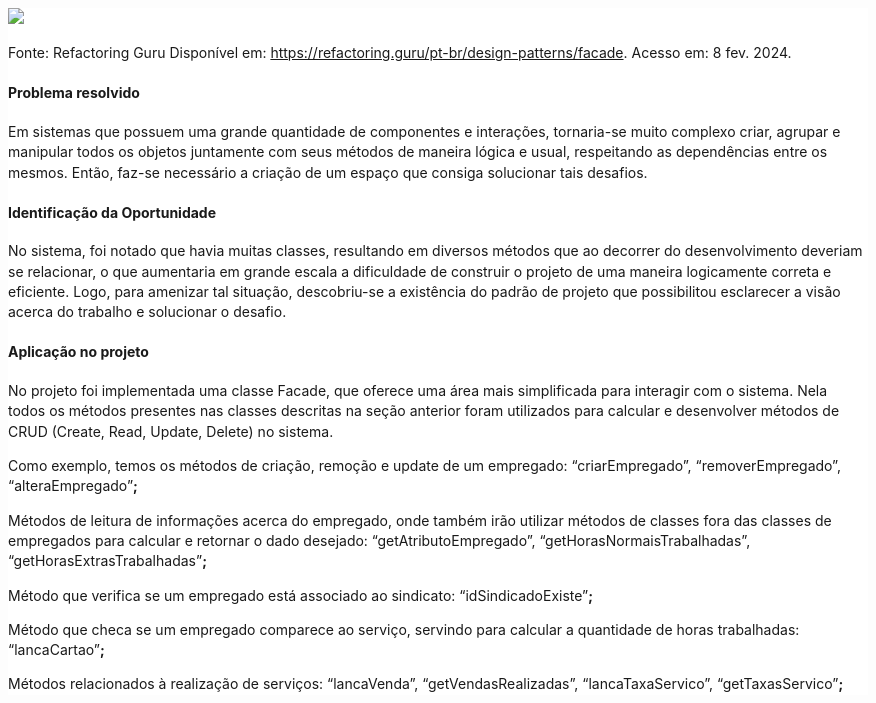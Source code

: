 
![](https://refactoring.guru/images/patterns/diagrams/facade/structure.png?id=258401362234ac77a2aaf1cde62339e7)

  

Fonte: Refactoring Guru
Disponível em: <https://refactoring.guru/pt-br/design-patterns/facade>. Acesso em: 8 fev. 2024.

  

#### Problema resolvido 

  

Em sistemas que possuem uma grande quantidade de componentes e interações, tornaria-se muito complexo criar, agrupar e manipular todos os objetos juntamente com seus métodos de maneira lógica e usual, respeitando as dependências entre os mesmos. Então, faz-se necessário a criação de um espaço que consiga solucionar tais desafios.

  

#### Identificação da Oportunidade 

  

No sistema, foi notado que havia muitas classes, resultando em diversos métodos que ao decorrer do desenvolvimento deveriam se relacionar, o que aumentaria em grande escala a dificuldade de construir o projeto de uma maneira logicamente correta e eficiente. Logo, para amenizar tal situação, descobriu-se a existência do padrão de projeto que possibilitou esclarecer a visão acerca do trabalho e solucionar o desafio.

  

#### Aplicação no projeto 

  

No projeto foi implementada uma classe Facade, que oferece uma área mais simplificada para interagir com o sistema. Nela todos os métodos presentes nas classes descritas na seção anterior foram utilizados para calcular e desenvolver métodos de CRUD (Create, Read, Update, Delete) no sistema.

  

Como exemplo, temos os métodos de criação, remoção e update de um empregado: “criarEmpregado”, “removerEmpregado”, “alteraEmpregado”**;**

  

Métodos de leitura de informações acerca do empregado, onde também irão utilizar métodos de classes fora das classes de empregados para calcular e retornar o dado desejado: “getAtributoEmpregado”, “getHorasNormaisTrabalhadas”, “getHorasExtrasTrabalhadas”**;**

  

Método que verifica se um empregado está associado ao sindicato: “idSindicadoExiste”**;**

  

Método que checa se um empregado comparece ao serviço, servindo para calcular a quantidade de horas trabalhadas: “lancaCartao”**;**

  

Métodos relacionados à realização de serviços: “lancaVenda”, “getVendasRealizadas”, “lancaTaxaServico”, “getTaxasServico”**;**
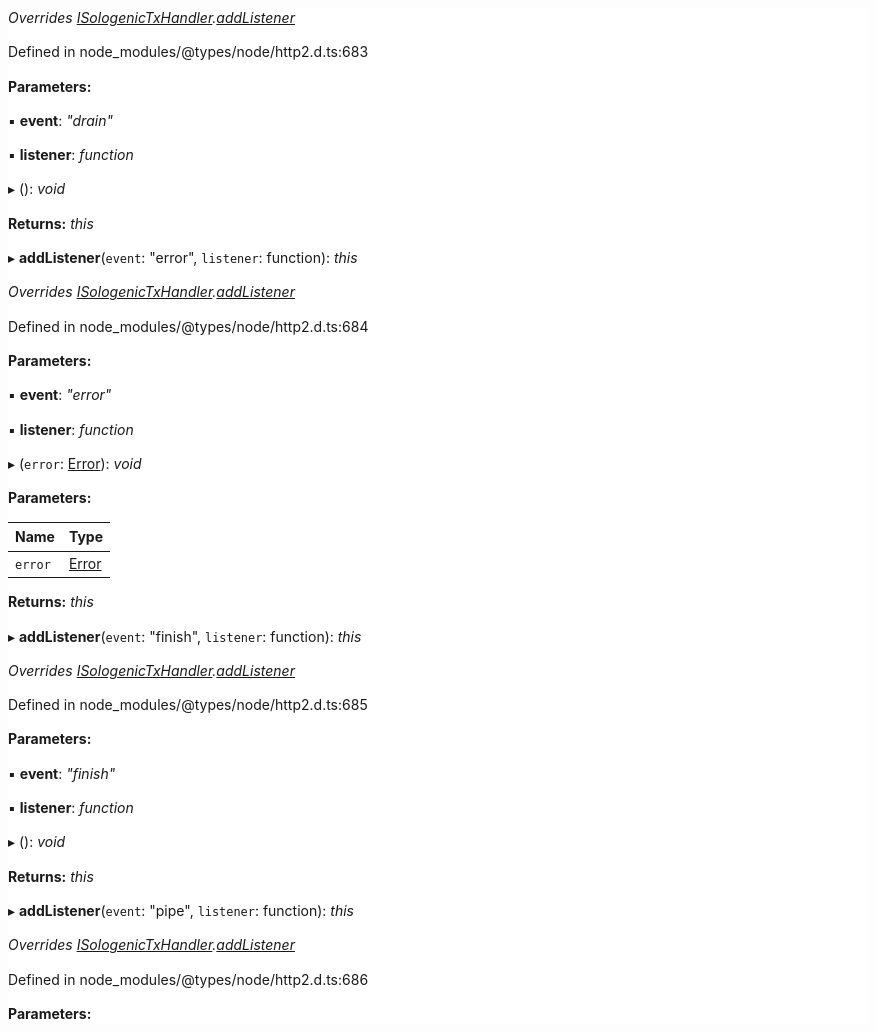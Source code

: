 *Overrides [ISologenicTxHandler](../interfaces/isologenictxhandler.md).[addListener](../interfaces/isologenictxhandler.md#addlistener)*

Defined in node_modules/@types/node/http2.d.ts:683

**Parameters:**

▪ **event**: *"drain"*

▪ **listener**: *function*

▸ (): *void*

**Returns:** *this*

▸ **addListener**(`event`: "error", `listener`: function): *this*

*Overrides [ISologenicTxHandler](../interfaces/isologenictxhandler.md).[addListener](../interfaces/isologenictxhandler.md#addlistener)*

Defined in node_modules/@types/node/http2.d.ts:684

**Parameters:**

▪ **event**: *"error"*

▪ **listener**: *function*

▸ (`error`: [Error](../interfaces/error.md)): *void*

**Parameters:**

Name | Type |
------ | ------ |
`error` | [Error](../interfaces/error.md) |

**Returns:** *this*

▸ **addListener**(`event`: "finish", `listener`: function): *this*

*Overrides [ISologenicTxHandler](../interfaces/isologenictxhandler.md).[addListener](../interfaces/isologenictxhandler.md#addlistener)*

Defined in node_modules/@types/node/http2.d.ts:685

**Parameters:**

▪ **event**: *"finish"*

▪ **listener**: *function*

▸ (): *void*

**Returns:** *this*

▸ **addListener**(`event`: "pipe", `listener`: function): *this*

*Overrides [ISologenicTxHandler](../interfaces/isologenictxhandler.md).[addListener](../interfaces/isologenictxhandler.md#addlistener)*

Defined in node_modules/@types/node/http2.d.ts:686

**Parameters:**
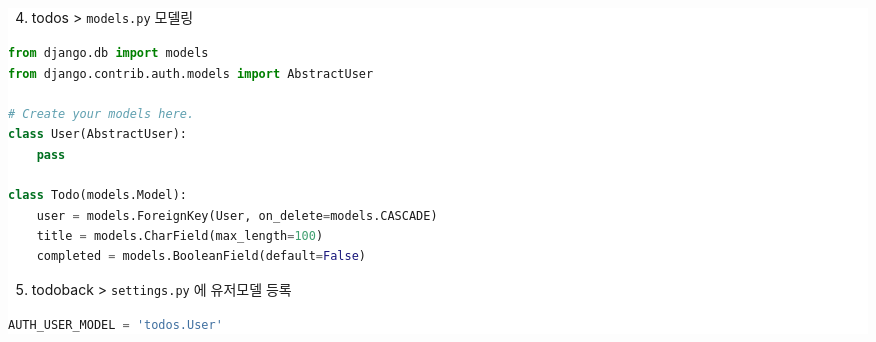 4. todos > `models.py` 모델링

```python
from django.db import models
from django.contrib.auth.models import AbstractUser

# Create your models here.
class User(AbstractUser):
    pass

class Todo(models.Model):
    user = models.ForeignKey(User, on_delete=models.CASCADE)
    title = models.CharField(max_length=100)
    completed = models.BooleanField(default=False)
```

5. todoback > `settings.py` 에 유저모델 등록

```python
AUTH_USER_MODEL = 'todos.User'
```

::::::::::

**WHAT YOU ARE ASKED TO DO:** Copy out each line of the data in which the word "event" appears.

**ANSWER SPACE:**
▪ **event**: *"drain"*
▸ **addListener**(`event`: "error", `listener`: function): *this*
▪ **event**: *"error"*
▸ **addListener**(`event`: "finish", `listener`: function): *this*
▪ **event**: *"finish"*
▸ **addListener**(`event`: "pipe", `listener`: function): *this*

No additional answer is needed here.